[xml/sgml] How to reference docbookx.dtd via file://?

Michael Smith smith@xml-doc.org
Wed, 1 Dec 2004 21:41:42 +0900


Jeff Chimene <jeffchimene@yahoo.com> writes:

> Hi Mark,
> 
> Thank-you for the detailed reply!
> 
> --- Michael Smith <smith@xml-doc.org> wrote:

[...]

> I also use the XEmacs psgml mode.

Ah. Well, you might want to think about moving to James Clark's
nxml. Debian package name is "nxml-mode". Home page is:

  http://www.thaiopensource.com/nxml-mode/

There is a link there to a good tutorial, written by John Simpson,
and links to a couple of overviews of it that are linked to there.
One is a section that I contributed to the O'Reilly "XML Hacks"
book and the other other is an item I wrote up for the xmlhack
website James first release nxml. The xmlhack item is out of date
now, but it has some color screen shots that show what you see
when it's doing real-time validation.

I think if you try it, you'll be hooked.

psgml was great in its day, but it's a relic now. At least for XML
editing. nxml is smaller, simpler, and faster. It currently lacks
a few of the convenience features that psgml provides, but James
is still actively developing and adding feature when he can.

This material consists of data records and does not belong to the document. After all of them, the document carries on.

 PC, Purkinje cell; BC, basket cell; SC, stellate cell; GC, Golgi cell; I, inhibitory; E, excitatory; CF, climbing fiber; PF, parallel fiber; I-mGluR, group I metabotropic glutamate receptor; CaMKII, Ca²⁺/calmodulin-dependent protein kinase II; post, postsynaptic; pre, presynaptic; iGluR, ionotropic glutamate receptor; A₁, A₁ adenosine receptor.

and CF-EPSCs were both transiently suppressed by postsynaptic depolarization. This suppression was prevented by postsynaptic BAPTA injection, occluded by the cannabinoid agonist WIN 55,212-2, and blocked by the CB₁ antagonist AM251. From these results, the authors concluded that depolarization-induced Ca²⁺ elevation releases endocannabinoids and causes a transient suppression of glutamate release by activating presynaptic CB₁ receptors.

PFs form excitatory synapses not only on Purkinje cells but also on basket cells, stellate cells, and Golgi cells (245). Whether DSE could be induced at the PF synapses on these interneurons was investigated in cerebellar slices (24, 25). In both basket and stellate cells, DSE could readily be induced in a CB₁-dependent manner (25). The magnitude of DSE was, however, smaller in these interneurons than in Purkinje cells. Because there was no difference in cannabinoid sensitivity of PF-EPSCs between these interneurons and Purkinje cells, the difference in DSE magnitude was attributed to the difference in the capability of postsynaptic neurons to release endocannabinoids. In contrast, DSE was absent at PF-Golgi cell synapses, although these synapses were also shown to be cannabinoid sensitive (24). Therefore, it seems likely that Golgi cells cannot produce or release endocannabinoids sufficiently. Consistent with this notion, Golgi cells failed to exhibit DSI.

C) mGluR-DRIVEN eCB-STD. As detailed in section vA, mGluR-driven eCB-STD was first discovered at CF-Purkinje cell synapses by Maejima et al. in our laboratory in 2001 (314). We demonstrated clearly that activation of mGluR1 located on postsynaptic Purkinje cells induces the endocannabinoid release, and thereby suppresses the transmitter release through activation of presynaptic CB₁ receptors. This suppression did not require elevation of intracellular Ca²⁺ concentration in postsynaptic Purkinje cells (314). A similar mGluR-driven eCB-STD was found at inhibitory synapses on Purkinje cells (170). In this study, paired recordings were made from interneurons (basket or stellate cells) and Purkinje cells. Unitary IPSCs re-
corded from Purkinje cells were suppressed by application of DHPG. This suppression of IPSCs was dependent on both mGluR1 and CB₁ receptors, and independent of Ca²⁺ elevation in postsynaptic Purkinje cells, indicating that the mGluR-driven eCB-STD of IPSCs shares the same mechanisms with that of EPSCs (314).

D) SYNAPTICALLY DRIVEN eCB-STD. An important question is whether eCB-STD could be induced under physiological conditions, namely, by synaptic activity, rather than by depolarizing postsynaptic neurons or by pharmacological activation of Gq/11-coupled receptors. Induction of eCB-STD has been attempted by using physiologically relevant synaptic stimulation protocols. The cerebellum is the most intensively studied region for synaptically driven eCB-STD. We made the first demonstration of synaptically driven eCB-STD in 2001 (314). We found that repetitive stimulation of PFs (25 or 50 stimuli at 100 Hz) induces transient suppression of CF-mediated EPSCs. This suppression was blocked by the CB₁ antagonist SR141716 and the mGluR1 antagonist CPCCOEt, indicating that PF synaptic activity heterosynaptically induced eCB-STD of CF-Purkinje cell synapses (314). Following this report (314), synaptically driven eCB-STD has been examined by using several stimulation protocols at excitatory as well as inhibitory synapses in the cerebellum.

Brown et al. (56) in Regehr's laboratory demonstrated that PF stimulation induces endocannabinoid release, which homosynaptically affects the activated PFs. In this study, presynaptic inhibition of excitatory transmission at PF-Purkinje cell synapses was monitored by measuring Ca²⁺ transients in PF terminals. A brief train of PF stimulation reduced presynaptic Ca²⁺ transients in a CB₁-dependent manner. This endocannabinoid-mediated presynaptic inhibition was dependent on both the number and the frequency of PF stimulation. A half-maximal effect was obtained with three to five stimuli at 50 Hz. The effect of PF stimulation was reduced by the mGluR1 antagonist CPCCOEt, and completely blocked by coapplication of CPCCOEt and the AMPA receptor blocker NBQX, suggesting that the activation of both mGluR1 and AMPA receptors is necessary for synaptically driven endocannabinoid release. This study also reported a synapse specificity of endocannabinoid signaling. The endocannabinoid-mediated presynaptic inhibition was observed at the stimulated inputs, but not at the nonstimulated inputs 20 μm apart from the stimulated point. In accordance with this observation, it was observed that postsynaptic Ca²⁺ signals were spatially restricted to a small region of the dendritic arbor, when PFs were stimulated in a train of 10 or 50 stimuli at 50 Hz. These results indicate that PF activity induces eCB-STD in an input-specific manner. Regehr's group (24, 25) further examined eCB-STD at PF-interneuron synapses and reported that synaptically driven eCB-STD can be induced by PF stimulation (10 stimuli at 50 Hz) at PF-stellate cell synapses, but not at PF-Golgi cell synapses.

One downside of nxml is that it currently doesn't work with
XEmacs. Only with GNU Emacs. Note from James about that -

  http://groups.yahoo.com/group/emacs-nxml-mode/message/92

[...]

> > at all. So if you don't have an internal subset, you
> > can omit the DOCTYPE completely and everything will 
> > work fine.
> 
> Agreed. However, I'd have to remove it from the
> document before the XSLT phase?

Or pipe it through sed or something to filter it out at runtime.

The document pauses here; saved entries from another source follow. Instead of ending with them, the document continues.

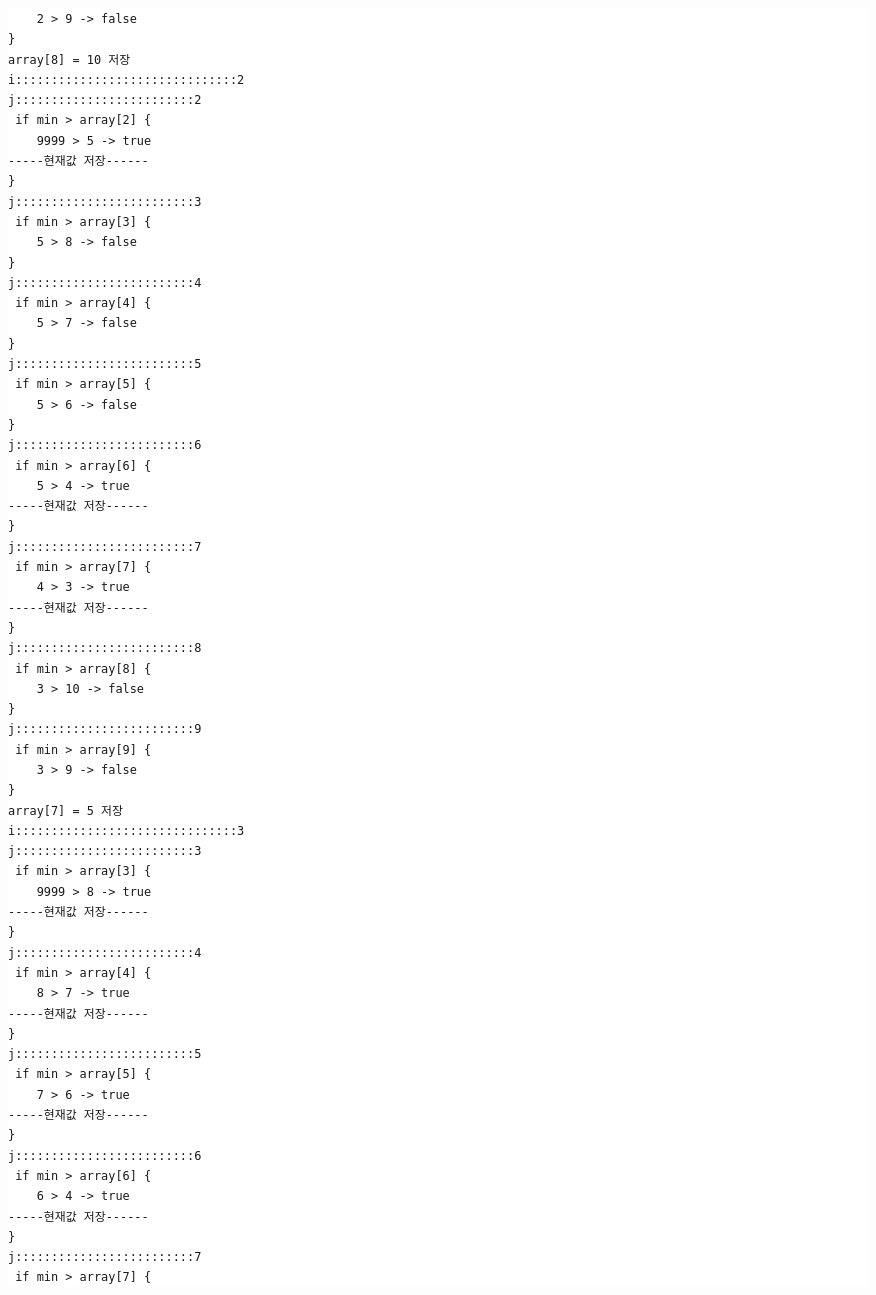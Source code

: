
 ``` 
    2 > 9 -> false
}
array[8] = 10 저장
i:::::::::::::::::::::::::::::::2
j:::::::::::::::::::::::::2
 if min > array[2] {
    9999 > 5 -> true
-----현재값 저장------
}
j:::::::::::::::::::::::::3
 if min > array[3] {
    5 > 8 -> false
}
j:::::::::::::::::::::::::4
 if min > array[4] {
    5 > 7 -> false
}
j:::::::::::::::::::::::::5
 if min > array[5] {
    5 > 6 -> false
}
j:::::::::::::::::::::::::6
 if min > array[6] {
    5 > 4 -> true
-----현재값 저장------
}
j:::::::::::::::::::::::::7
 if min > array[7] {
    4 > 3 -> true
-----현재값 저장------
}
j:::::::::::::::::::::::::8
 if min > array[8] {
    3 > 10 -> false
}
j:::::::::::::::::::::::::9
 if min > array[9] {
    3 > 9 -> false
}
array[7] = 5 저장
i:::::::::::::::::::::::::::::::3
j:::::::::::::::::::::::::3
 if min > array[3] {
    9999 > 8 -> true
-----현재값 저장------
}
j:::::::::::::::::::::::::4
 if min > array[4] {
    8 > 7 -> true
-----현재값 저장------
}
j:::::::::::::::::::::::::5
 if min > array[5] {
    7 > 6 -> true
-----현재값 저장------
}
j:::::::::::::::::::::::::6
 if min > array[6] {
    6 > 4 -> true
-----현재값 저장------
}
j:::::::::::::::::::::::::7
 if min > array[7] {
```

  xmllint xmlcatalog_man.xml | sed 's/^<!DOCTYPE[^>]*>$//' | xsltproc custom.xsl -

> > And for the case of doing validation, you can
> > validate DOCTYPE-less documents just by explicitly 
> > specifying the URI for the DTD on the command line
> to
> > your validation engine; e.g.:
> 
> Agreed. However, validating in real time is important
> to me.

Then you should definitely try nxml. It does true real-time
automatic validation in the background. If something in the part
of the document that is currently displayed is invalid, you will
know instantly.

> > And you don't necessarily need to use 
> > update-xmlcatalog to add custom catalog entries; 
> > you can use xmlcatalog directly to create
> > a custom catalog
> 
> OK, I'll use that instead. The Debian docs seem to
> deprecate xml-catalog; which is why I mentioned that
> instead of update-xmlcatalog.

Actually, I had never used update-xmlcatalog directly and I hadn't
bothered to check the doc. Looking at it now, I see it has --local
--file switches that'll let you update a local catalog. So you can
use that also. I guess my point about it just that you can create
local catalogs and use those instead of updating the system
catalogs. I personally prefer not to touch the system catalogs
directly, to prevent conflicting with or overwriting entries that
a package may add.

> Yes, it does! I do have one final question: shouldn't
> dbforms.dtd be in an xml catalog? I'm not an expert on
> this, but it seems to exist only in the SGML catalog,
> not the corresponding XML catalog.

That's a question for Mr. Mark Johnson to answer, I guess.